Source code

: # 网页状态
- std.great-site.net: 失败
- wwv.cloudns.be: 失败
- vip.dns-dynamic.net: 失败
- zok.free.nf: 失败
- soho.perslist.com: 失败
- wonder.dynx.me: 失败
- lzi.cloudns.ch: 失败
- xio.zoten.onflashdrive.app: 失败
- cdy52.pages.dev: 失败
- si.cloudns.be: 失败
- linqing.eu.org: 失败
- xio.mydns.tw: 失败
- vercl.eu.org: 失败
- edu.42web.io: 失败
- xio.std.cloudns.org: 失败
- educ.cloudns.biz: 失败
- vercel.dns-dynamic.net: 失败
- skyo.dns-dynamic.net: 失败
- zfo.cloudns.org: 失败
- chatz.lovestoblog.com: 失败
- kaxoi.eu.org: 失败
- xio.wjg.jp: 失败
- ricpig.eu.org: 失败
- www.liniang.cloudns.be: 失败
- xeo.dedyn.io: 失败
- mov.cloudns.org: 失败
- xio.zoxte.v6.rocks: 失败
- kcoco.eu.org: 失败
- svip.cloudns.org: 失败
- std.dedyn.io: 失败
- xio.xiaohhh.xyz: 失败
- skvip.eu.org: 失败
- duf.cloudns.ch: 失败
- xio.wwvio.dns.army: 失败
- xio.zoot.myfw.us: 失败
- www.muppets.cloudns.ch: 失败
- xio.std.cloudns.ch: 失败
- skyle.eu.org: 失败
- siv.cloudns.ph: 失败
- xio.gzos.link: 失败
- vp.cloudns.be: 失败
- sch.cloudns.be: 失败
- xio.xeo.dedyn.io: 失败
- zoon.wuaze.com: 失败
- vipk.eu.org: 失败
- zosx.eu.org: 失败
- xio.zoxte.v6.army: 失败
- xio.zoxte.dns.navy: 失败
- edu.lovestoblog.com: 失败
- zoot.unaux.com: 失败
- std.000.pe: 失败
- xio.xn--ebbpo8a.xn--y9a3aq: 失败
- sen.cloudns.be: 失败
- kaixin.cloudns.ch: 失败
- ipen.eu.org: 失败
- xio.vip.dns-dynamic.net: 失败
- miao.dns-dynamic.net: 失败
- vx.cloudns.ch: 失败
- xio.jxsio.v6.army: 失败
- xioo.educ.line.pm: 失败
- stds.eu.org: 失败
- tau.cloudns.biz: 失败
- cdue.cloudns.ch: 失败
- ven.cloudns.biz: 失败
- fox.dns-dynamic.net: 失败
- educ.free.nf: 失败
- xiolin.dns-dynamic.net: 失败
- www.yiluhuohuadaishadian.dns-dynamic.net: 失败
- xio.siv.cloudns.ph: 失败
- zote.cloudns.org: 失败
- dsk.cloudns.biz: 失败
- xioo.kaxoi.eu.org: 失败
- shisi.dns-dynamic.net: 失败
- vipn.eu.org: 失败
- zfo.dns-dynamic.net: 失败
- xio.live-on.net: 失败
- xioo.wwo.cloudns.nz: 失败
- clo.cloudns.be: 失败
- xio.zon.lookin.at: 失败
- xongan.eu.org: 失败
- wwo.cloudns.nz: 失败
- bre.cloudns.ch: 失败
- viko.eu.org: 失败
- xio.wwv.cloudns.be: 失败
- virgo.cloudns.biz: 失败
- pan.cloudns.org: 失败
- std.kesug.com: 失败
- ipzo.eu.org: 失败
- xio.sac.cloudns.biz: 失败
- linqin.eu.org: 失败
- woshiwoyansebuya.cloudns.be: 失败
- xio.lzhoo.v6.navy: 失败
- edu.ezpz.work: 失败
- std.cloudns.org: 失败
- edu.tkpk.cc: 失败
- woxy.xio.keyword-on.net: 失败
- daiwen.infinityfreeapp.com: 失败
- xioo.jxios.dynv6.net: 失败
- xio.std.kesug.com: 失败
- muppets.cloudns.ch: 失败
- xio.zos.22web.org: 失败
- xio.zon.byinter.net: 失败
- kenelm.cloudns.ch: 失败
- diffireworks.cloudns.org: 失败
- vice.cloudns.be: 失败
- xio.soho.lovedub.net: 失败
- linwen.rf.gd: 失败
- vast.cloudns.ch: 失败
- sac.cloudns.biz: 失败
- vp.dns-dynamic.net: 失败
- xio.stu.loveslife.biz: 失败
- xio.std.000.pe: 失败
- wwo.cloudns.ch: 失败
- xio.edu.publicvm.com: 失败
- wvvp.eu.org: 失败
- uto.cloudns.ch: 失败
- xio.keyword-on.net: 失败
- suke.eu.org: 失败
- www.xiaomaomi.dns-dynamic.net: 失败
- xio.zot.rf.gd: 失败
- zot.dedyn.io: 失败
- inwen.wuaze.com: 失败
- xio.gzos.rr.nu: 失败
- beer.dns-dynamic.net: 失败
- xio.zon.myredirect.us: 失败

++++++++

All lines that include the word "lovestoblog" must be copied from the material above.

* **EXERCISE ANSWER**
- chatz.lovestoblog.com: 失败
- edu.lovestoblog.com: 失败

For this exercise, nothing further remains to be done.